Australian Prime Minister Scott Morrison’s announcement on Monday that it would delay Australia’s border reopening from December 1 to December 15 due to concerns about the Omicron variant hasn’t been well received by many international students.
Many were quick to voice their frustrations and disappointments on social media. Some said thousands of dollars have gone up in smoke after purchasing flight tickets, only to be told that they cannot fly into the country.
Other countries have stopped flights from those 9 countries only but our beloved Australia has banned literally each and every country for god knows what reason.
— Rini Dharva (@notanomaj) November 29, 2021
International students want reimbursement for their flight tickets
Hundreds of students on Twitter have expressed their anger and frustrations with the announcement online. Many lament that they have spent thousands on their flight tickets, while students are also uncertain if and how they can get a refund.
“What about students who had booked their flights?” said one Twitter user. “Is the Australian government going to reimburse us for the tickets we booked? You have an extremely unstable and unreliable government.”

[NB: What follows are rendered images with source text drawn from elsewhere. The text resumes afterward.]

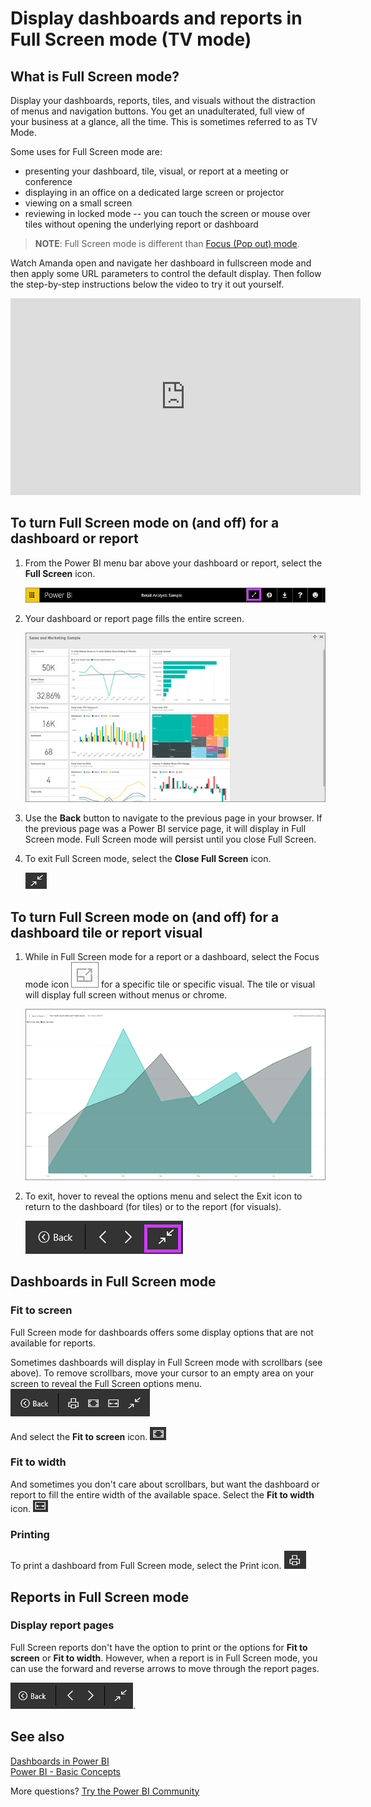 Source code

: ﻿<properties
   pageTitle="Display dashboards and reports in Full Screen mode (TV mode)"
   description="Display dashboards and reports in TV mode, aka Full Screen Mode."
   services="powerbi"
   documentationCenter=""
   authors="mihart"
   manager="mblythe"
   backup=""
   editor=""
   tags=""
   featuredVideoId="c31gZkyvC54"
   qualityFocus="identified"
   qualityDate=""/>

<tags
   ms.service="powerbi"
   ms.devlang="NA"
   ms.topic="article"
   ms.tgt_pltfrm="NA"
   ms.workload="powerbi"
   ms.date="10/07/2016"
   ms.author="mihart"/>

# Display dashboards and reports in Full Screen mode (TV mode)

## What is Full Screen mode?

Display your dashboards, reports, tiles, and visuals without the distraction of menus and navigation buttons.  You get an unadulterated, full view of your business at a glance, all the time. This is sometimes referred to as TV Mode.

Some uses for Full Screen mode are:

- presenting your dashboard, tile, visual, or report at a meeting or conference
- displaying in an office on a dedicated large screen or projector
- viewing on a small screen
- reviewing in locked mode -- you can touch the screen or mouse over tiles without opening the underlying report or dashboard

>**NOTE**:
>Full Screen mode is different than [Focus (Pop out) mode](powerbi-service-display-dash-in-focus-mode.md).

Watch Amanda open and navigate her dashboard in fullscreen mode and then apply some URL parameters to control the default display. Then follow the step-by-step instructions below the video to try it out yourself.

<iframe width="560" height="315" src="https://www.youtube.com/embed/c31gZkyvC54" frameborder="0" allowfullscreen></iframe>

## To turn Full Screen mode on (and off) for a dashboard or report

1. From the Power BI menu bar above your dashboard or report, select the **Full Screen** icon.

      ![](media/powerbi-service-dash-and-reports-fullscreen/PBI_TvModeIcon-new.jpg)

2. Your dashboard or report page fills the entire screen.

      ![](media/powerbi-service-dash-and-reports-fullscreen/PBI_TVMode.jpg)

3. Use the **Back** button to navigate to the previous page in your browser. If the previous page was a Power BI service page, it will display in Full Screen mode.  Full Screen mode will persist until you close Full Screen.

3. To exit Full Screen mode, select the **Close Full Screen** icon.

      ![](media/powerbi-service-dash-and-reports-fullscreen/exit-fullscreen-new.png)

## To turn Full Screen mode on (and off) for a dashboard tile or report visual

1. While in Full Screen mode for a report or a dashboard, select the Focus mode icon ![](media/powerbi-service-display-dash-in-focus-mode/PBI_popOut.jpg)  for a specific tile or specific visual. The tile or visual will display full screen without menus or chrome.

    ![](media/powerbi-service-dash-and-reports-fullscreen/fullscreen-tile.png)

2. To exit, hover to reveal the options menu and select the Exit icon to return to the dashboard (for tiles) or to the report (for visuals).

    ![](media/powerbi-service-dash-and-reports-fullscreen/viz-fullscreen-menu-new.png)


## Dashboards in Full Screen mode

### Fit to screen
Full Screen mode for dashboards offers some display options that are not available for reports.

Sometimes dashboards will display in Full Screen mode with scrollbars (see above). To remove scrollbars, move your cursor to an empty area on your screen to reveal the Full Screen options menu.  
![](media/powerbi-service-dash-and-reports-fullscreen/menu-options-new.png)

  And select the **Fit to screen** icon.
    ![](media/powerbi-service-dash-and-reports-fullscreen/fit-to-screen-new.png)

### Fit to width
And sometimes you don't care about scrollbars, but want the dashboard or report to fill the entire width of the available space.  Select the **Fit to width** icon. ![](media/powerbi-service-dash-and-reports-fullscreen/fit-to-width.png)

### Printing
To print a dashboard from Full Screen mode, select the Print icon.
![](media/powerbi-service-dash-and-reports-fullscreen/print-icon.png)

## Reports in Full Screen mode
### Display report pages
Full Screen reports don't have the option to print or the options for **Fit to screen** or **Fit to width**.  However, when a report is in Full Screen mode, you can use the forward and reverse arrows to move through the report pages.

  ![](media/powerbi-service-dash-and-reports-fullscreen/menu-options-reports.png).

## See also  
[Dashboards in Power BI](powerbi-service-dashboards.md)  
[Power BI - Basic Concepts](powerbi-service-basic-concepts.md)

More questions? [Try the Power BI Community](http://community.powerbi.com/)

Another Twitter user said: “Thousands of students have booked their flight tickets at exorbitant prices. And to now delay the reopening when December 1 is a day away, I hope we get hold of the reality that this country of our dreams isn’t what we need in our lives. If this happens, #LetUsBackToAus.”
The delays in Australia’s border reopening suggests online learning will continue for those locked out of the country.
International students locked out of Australia are also confused about their next steps. Chinese international student Zhang Yiming told ABC News that he had turned down an internship offer from one of the most prestigious law firms in Shanghai to study in Australia.
Delays in Australia’s border reopening has been a source of frustration for him. The 28-year-old said he had his flight cancelled just 12 hours before the departure.
“The decision is extremely irresponsible for temporary visa holders, who were left without any time to prepare and respond to the urgent announcement,” he was quoted saying.
Anyone here who’s booked tickets before 15th December?
What is the option left for us now? #LetUsBackToAus
— Rini Dharva (@notanomaj) November 29, 2021
Losing their trust in Australia
Delays to Australia’s border reopening has also hurt the country’s reputation. Previously, Filipino student Diana Olivar told Study International that she didn’t expect Australia to close its borders for that long. Needing to move on, she decided to transfer from her university in Australia to Canada.
One Twitter user said she is advising her junior to study elsewhere to save themselves from the heartache of the country’s border closures.
Funny thing happened today.
A junior of mine came to me with the same Australian dream. Asked me if she should go ahead.
I said “They’ve got no soul. They treat us like trash. Go to Canada, UK or US.”
— Rini Dharva (@notanomaj) November 30, 2021
Kirk Yan, a Melbourne-based migration agent and an advocate for international students and temporary residents in Australia, told ABC News the announcement would see a further decline of confidence in Australia’s border policies.
“Other popular studying destinations such as Canada, the UK and the US, which opened their borders to international students way earlier than Australia, haven’t closed their borders due to Omicron,” Yan was quoted saying. “This announcement will lead to further declining interest in studying in Australia.”
Australia’s border closure has continued to upend the lives of many
Delays in Australia’s border reopening is also taking a mental toll on international students.
Oscar Zi Shao Ong, national president of the Council of International Students Australia (CISA), a not-for-profit, non-politically and non-commercially aligned organisation formed in response to the needs of international students for a unified voice, said: “We have overwhelming feedback that online studies just aren’t working,” said Ong.
“Additionally, this is not what international students paid for. They paid for quality, face-to-face education. Further to that, onshore students would have received better support in terms of engagements and social events.”
He added that offshore students suffer from a lack of belonging to their university, while some have never stepped foot on campus. “A recent report also suggests overseas students suffered from poor mental health, especially if they came from a country with a large amount of COVID cases,” he says.